§ **Prompt**: Your answer must consist of exactly the lines below, starting with the line with "<span m=''678440''>use</span> <span" and going on through the line with "<span m=''685390''>int</span> <span", and nothing else.

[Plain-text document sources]
++++

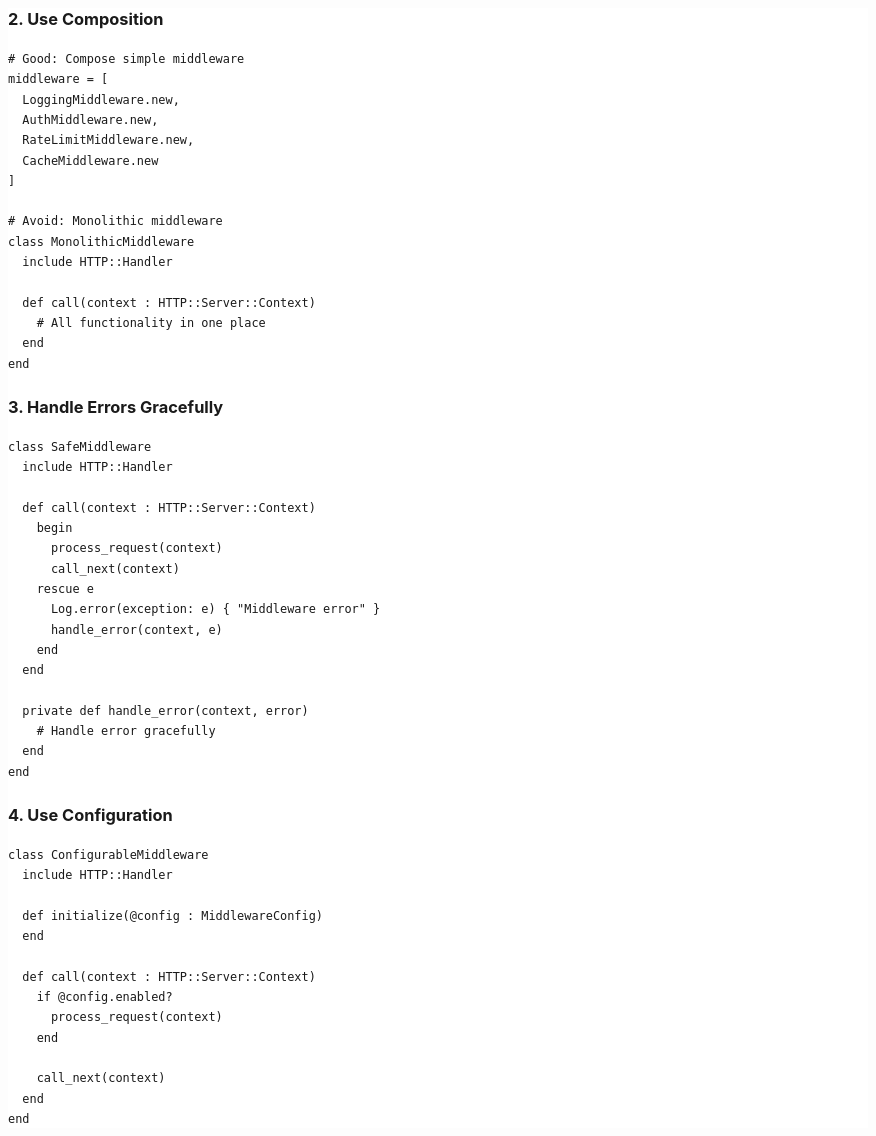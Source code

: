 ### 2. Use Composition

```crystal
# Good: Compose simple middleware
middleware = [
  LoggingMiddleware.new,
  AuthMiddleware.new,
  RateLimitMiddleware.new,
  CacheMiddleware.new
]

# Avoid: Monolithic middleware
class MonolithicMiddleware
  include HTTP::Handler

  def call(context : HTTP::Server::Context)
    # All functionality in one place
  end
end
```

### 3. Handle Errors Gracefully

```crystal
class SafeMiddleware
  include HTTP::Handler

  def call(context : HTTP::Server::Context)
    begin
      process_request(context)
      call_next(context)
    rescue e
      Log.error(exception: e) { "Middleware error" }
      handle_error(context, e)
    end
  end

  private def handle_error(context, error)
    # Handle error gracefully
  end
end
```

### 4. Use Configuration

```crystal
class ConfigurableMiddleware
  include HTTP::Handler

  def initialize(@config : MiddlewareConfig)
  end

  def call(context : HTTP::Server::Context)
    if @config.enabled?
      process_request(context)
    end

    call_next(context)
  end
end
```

++++

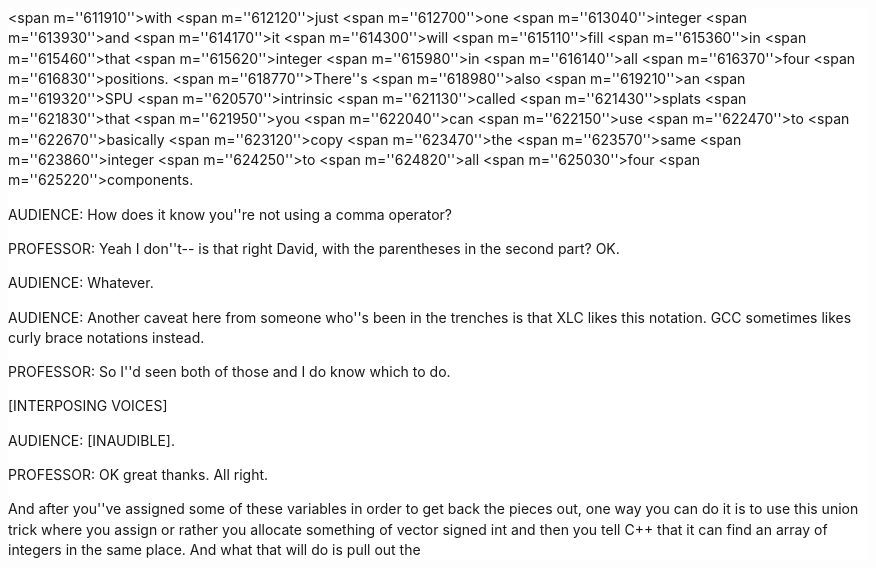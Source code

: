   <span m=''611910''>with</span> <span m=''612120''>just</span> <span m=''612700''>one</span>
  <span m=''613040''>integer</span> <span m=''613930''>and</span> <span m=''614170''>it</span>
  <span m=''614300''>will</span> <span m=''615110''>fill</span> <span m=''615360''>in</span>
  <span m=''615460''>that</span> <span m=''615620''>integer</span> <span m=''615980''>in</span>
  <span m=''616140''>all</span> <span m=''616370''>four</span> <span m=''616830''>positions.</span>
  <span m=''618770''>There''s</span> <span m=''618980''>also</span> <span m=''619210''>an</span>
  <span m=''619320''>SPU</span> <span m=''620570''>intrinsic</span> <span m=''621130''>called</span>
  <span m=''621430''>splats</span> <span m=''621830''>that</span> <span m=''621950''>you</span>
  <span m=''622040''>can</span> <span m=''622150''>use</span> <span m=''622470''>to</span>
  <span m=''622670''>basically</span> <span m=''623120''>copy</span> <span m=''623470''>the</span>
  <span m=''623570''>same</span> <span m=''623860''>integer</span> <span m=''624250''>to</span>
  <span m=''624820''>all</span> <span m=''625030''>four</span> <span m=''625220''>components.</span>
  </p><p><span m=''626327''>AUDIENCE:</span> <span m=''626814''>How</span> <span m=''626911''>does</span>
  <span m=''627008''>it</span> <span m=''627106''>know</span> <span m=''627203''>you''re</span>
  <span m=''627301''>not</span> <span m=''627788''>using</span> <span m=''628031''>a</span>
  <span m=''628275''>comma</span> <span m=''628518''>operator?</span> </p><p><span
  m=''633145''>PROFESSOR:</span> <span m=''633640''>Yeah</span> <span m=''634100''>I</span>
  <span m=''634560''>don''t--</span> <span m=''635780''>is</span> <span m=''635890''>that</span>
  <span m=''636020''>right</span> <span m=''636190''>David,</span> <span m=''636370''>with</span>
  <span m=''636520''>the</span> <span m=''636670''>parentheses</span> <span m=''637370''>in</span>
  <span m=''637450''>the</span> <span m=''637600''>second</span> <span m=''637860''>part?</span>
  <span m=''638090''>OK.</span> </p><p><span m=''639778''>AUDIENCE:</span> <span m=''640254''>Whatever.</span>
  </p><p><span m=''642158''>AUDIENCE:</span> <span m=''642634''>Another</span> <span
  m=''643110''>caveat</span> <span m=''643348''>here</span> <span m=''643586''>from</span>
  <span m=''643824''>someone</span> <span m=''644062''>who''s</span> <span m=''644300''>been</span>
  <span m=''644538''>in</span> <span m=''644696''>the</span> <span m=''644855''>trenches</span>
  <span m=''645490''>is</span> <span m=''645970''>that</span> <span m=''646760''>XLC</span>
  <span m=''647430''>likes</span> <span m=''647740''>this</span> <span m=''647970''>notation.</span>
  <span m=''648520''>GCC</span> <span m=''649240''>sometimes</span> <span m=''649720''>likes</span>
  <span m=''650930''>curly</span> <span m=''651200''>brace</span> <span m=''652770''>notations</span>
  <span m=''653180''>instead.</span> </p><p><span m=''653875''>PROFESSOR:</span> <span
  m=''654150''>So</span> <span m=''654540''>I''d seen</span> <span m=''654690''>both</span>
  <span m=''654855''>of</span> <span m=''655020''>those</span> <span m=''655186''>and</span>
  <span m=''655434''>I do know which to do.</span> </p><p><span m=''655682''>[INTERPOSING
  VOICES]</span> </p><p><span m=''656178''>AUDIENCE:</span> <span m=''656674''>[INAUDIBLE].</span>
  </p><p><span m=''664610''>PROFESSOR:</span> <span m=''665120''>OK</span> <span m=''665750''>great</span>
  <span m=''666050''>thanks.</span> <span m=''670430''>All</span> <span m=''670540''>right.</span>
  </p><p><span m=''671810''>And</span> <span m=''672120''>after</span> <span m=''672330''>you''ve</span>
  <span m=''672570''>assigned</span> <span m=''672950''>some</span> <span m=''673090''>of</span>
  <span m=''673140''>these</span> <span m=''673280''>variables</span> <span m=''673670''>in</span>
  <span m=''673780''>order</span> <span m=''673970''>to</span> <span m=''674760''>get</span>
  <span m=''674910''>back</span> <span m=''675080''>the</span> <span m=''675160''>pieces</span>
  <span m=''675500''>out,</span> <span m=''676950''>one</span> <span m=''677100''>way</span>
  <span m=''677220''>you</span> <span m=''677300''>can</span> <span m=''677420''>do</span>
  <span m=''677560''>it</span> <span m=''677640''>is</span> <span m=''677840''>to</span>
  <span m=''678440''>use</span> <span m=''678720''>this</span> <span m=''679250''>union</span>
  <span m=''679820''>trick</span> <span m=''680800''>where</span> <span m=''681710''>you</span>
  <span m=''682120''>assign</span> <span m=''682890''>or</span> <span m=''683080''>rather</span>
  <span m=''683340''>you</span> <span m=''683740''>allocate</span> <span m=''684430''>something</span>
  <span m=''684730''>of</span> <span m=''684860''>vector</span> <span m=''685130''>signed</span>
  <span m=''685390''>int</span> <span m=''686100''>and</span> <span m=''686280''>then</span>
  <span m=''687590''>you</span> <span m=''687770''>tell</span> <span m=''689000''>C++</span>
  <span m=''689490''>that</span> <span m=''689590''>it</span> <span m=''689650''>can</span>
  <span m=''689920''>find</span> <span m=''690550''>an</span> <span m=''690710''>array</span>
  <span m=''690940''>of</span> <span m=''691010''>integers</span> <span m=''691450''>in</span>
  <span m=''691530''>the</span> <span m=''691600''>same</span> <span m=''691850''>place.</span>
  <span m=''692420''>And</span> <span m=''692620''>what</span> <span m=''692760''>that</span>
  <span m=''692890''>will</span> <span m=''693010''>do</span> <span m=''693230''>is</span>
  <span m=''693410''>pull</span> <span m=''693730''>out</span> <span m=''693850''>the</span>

++++

§ **Result of this exercise**:
  <span m=''678440''>use</span> <span m=''678720''>this</span> <span m=''679250''>union</span>
  <span m=''679820''>trick</span> <span m=''680800''>where</span> <span m=''681710''>you</span>
  <span m=''682120''>assign</span> <span m=''682890''>or</span> <span m=''683080''>rather</span>
  <span m=''683340''>you</span> <span m=''683740''>allocate</span> <span m=''684430''>something</span>
  <span m=''684730''>of</span> <span m=''684860''>vector</span> <span m=''685130''>signed</span>
  <span m=''685390''>int</span> <span m=''686100''>and</span> <span m=''686280''>then</span>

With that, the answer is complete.